Geflüchtete ziehen zunehmend aus individuellen Gründen um ,
Wie oft, wohin und warum sind Geflüchtete seit ihrer Einreise in Deutschland umgezogen? Die Kurzanalyse "Die Wohnhistorie Geflüchteter in Deutschland" des Forschungszentrums des Bundesamtes für Migration und Flüchtlinge (BAMF) präsentiert neue Ergebnisse auf der Basis der IAB-BAMF-SOEP-Befragung von Geflüchteten.
Wenn es um die Integration von Geflüchteten geht, ist der Wohnort ausschlaggebend. Die ökonomischen und gesellschaftlichen Rahmenbedingungen vor Ort können die Integration beeinflussen.

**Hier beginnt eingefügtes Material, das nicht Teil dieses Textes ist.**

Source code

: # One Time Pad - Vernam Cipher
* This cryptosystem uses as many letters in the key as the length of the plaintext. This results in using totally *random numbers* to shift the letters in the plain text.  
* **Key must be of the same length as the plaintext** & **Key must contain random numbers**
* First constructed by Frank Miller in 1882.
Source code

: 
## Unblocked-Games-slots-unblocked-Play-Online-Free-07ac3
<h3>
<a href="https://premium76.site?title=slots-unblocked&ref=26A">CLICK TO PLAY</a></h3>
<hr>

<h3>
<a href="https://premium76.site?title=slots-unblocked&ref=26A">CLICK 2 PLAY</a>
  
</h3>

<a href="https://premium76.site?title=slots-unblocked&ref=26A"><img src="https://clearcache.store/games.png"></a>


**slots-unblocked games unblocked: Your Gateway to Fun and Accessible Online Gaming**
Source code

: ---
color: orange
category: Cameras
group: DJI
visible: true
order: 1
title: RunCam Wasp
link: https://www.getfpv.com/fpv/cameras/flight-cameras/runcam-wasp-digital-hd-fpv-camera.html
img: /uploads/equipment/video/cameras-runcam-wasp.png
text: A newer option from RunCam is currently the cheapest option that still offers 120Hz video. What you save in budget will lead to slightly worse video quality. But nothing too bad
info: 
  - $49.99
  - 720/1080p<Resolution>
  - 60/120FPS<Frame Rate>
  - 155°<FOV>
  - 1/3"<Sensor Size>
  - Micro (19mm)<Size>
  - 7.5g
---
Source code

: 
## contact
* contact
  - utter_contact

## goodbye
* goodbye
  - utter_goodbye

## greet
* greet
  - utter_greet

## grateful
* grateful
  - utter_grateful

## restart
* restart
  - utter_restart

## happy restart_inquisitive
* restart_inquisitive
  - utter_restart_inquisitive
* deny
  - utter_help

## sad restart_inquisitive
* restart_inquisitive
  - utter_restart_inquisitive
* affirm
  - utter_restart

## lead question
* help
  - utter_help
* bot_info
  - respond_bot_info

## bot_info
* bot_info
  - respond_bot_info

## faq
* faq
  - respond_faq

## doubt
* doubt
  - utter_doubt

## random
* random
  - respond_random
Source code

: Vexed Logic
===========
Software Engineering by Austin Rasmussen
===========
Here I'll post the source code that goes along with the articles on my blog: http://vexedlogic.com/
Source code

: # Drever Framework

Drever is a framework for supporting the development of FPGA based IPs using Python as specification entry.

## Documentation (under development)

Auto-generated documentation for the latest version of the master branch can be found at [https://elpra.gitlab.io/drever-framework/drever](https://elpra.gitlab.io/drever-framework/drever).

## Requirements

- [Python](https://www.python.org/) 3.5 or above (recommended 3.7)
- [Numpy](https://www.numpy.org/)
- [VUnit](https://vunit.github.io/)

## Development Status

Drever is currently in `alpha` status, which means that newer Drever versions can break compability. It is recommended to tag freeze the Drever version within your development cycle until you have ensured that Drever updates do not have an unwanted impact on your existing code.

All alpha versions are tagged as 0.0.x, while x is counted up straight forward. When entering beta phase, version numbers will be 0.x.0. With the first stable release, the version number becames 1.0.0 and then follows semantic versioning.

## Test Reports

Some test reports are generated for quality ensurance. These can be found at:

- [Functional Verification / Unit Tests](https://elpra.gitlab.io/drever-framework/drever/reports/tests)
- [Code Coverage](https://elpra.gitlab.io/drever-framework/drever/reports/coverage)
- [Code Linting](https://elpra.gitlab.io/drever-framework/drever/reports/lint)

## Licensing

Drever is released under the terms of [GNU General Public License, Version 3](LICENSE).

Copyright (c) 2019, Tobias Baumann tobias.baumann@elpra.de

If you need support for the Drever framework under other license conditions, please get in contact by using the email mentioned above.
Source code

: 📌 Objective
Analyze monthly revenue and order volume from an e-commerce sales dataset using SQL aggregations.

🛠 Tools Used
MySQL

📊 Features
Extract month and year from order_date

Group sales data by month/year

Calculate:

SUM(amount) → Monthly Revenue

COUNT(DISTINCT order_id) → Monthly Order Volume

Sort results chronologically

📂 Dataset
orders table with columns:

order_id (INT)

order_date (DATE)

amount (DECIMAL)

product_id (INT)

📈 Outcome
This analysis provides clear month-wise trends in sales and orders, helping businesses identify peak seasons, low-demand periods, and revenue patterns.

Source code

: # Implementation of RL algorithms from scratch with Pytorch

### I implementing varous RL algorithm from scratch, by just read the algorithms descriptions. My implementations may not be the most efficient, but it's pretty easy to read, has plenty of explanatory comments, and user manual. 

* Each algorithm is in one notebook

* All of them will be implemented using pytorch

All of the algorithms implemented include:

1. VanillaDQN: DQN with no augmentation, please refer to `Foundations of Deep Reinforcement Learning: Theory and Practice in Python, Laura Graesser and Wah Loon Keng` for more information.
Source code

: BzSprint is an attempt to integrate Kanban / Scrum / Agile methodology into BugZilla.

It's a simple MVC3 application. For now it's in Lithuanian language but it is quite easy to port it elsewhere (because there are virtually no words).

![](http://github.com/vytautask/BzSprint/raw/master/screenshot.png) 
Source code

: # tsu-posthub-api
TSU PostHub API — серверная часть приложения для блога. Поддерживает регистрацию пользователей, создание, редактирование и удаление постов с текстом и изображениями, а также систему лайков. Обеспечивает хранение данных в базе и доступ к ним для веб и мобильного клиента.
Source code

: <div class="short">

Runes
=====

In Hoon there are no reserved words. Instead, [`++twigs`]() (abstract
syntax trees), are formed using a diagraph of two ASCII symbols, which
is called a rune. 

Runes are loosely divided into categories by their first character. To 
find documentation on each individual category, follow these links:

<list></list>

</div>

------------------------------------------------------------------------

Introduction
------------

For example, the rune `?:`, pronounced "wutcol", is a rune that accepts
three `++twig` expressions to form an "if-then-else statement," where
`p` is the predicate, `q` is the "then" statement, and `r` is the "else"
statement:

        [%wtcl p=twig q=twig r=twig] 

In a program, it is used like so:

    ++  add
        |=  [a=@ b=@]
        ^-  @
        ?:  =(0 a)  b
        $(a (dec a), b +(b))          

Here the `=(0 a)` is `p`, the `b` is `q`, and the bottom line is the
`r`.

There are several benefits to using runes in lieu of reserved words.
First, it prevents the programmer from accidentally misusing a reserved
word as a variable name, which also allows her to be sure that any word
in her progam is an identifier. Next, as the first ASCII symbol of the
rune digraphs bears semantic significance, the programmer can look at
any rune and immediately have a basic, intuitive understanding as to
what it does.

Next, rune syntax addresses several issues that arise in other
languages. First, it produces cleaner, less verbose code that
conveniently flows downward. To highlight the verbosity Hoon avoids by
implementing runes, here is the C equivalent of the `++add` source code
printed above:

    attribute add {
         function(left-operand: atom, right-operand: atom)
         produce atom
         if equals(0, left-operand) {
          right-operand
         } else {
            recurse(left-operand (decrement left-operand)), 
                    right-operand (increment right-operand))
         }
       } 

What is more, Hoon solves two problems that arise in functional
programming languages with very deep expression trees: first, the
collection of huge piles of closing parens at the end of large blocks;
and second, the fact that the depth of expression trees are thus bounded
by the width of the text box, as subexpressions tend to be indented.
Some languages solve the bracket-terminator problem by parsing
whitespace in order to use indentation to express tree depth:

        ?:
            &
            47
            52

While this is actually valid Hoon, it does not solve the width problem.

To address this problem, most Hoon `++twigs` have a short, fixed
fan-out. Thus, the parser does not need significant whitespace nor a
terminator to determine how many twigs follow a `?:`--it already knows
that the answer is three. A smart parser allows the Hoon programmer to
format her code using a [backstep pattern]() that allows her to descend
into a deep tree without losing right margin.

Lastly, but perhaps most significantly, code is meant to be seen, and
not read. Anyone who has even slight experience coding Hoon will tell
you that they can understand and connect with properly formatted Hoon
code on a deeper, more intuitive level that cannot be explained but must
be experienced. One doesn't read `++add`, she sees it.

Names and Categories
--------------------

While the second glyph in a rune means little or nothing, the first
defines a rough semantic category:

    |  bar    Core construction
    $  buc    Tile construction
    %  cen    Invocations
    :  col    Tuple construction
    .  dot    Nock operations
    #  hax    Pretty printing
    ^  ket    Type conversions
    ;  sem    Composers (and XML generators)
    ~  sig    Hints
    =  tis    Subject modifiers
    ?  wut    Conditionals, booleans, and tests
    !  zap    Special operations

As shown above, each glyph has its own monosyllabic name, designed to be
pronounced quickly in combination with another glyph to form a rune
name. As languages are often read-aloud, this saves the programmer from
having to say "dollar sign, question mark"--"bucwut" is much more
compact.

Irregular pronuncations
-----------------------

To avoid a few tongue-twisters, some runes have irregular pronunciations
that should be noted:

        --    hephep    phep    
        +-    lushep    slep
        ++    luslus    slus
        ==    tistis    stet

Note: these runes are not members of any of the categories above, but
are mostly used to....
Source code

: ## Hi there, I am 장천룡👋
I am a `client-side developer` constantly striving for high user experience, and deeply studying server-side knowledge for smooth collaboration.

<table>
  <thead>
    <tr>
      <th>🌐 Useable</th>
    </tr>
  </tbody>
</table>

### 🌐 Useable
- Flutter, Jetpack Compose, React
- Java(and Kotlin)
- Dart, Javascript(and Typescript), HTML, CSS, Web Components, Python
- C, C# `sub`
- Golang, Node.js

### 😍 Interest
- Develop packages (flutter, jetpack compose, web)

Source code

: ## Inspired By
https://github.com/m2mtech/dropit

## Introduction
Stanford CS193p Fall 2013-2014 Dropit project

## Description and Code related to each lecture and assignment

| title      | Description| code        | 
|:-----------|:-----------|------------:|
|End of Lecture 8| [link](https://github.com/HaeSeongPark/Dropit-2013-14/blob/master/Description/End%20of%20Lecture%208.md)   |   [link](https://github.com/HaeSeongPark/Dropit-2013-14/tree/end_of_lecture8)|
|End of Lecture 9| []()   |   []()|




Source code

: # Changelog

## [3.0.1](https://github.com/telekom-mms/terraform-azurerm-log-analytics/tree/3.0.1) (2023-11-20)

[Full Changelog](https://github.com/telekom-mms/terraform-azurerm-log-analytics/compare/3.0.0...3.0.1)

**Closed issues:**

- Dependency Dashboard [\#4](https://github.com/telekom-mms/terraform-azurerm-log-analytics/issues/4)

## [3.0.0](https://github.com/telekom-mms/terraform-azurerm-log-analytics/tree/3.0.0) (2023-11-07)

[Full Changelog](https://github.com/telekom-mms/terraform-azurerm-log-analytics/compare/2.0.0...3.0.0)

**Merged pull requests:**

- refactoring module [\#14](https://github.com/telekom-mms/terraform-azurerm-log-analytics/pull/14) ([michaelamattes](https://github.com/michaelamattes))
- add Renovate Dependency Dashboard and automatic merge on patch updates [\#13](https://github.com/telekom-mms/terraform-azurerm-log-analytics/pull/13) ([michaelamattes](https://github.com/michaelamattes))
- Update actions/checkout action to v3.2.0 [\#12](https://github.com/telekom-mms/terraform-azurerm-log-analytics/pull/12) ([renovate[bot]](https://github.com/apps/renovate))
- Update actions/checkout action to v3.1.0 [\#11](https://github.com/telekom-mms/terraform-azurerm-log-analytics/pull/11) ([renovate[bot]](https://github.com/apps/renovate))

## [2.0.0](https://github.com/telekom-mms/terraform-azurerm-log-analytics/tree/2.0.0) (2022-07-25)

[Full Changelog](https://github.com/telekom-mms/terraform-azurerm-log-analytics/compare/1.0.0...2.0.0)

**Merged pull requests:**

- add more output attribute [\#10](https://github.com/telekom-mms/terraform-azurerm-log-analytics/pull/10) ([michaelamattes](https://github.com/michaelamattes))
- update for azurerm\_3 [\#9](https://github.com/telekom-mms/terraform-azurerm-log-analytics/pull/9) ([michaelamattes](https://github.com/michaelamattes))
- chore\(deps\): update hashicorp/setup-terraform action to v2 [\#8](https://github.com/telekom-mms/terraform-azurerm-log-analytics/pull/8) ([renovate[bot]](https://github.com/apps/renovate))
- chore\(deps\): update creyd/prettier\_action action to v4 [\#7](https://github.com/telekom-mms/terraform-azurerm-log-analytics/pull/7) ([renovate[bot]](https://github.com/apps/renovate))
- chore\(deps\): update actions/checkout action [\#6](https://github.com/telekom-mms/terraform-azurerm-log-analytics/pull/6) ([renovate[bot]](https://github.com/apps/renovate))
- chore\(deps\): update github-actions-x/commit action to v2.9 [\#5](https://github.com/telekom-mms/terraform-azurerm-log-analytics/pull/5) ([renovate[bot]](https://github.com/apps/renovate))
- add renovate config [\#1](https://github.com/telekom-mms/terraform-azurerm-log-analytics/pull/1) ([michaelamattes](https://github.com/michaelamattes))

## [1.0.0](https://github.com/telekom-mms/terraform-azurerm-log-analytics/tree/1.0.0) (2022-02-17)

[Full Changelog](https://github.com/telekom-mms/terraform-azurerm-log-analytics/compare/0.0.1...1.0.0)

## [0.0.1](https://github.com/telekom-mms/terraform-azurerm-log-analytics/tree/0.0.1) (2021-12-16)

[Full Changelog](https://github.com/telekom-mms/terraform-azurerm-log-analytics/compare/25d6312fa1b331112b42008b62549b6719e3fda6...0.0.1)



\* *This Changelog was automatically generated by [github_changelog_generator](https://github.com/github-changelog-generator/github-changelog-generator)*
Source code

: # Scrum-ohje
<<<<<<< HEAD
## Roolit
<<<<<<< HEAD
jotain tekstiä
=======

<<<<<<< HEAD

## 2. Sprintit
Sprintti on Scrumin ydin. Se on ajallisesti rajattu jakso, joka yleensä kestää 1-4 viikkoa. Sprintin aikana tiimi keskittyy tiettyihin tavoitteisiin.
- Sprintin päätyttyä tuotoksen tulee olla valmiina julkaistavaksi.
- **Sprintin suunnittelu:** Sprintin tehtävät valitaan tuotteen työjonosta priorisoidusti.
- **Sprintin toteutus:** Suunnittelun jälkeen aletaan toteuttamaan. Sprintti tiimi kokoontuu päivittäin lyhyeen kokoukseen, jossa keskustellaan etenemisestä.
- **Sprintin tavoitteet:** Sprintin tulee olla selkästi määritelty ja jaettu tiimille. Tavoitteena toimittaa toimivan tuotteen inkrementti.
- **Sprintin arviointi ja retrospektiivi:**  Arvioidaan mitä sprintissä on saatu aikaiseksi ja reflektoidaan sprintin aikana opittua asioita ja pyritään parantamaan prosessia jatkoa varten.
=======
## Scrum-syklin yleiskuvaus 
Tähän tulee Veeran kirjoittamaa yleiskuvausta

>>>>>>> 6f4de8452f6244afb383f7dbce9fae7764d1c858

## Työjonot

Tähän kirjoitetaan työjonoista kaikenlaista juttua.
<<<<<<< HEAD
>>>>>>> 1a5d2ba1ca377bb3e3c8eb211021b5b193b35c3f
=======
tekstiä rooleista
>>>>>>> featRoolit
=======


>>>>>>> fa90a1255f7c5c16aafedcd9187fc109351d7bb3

Geflüchtete können allerdings über ihren Wohnort in Deutschland zunächst nicht entscheiden. Es ist gesetzlich geregelt, an welchem Ort und in welcher Unterkunft sie leben. Mit zunehmender Aufenthaltsdauer und der Anerkennung eines Schutzstatus werden die Einschränkungen jedoch schrittweise gelockert.
Insgesamt ist bisher wenig über das Umzugsverhalten geflüchteter Menschen in Deutschland bekannt. Das ändert sich mit der neuen Studie: Die Kurzanalyse 1/2022 untersucht, wie häufig und aus welchen Gründen Geflüchtete seit ihrer Einreise in Deutschland umgezogen sind und beleuchtet die einschlägigen gesetzlichen Regelungen.
Wir haben mit der Autorin Dr. Kerstin Tanis über die gewonnenen Erkenntnisse gesprochen.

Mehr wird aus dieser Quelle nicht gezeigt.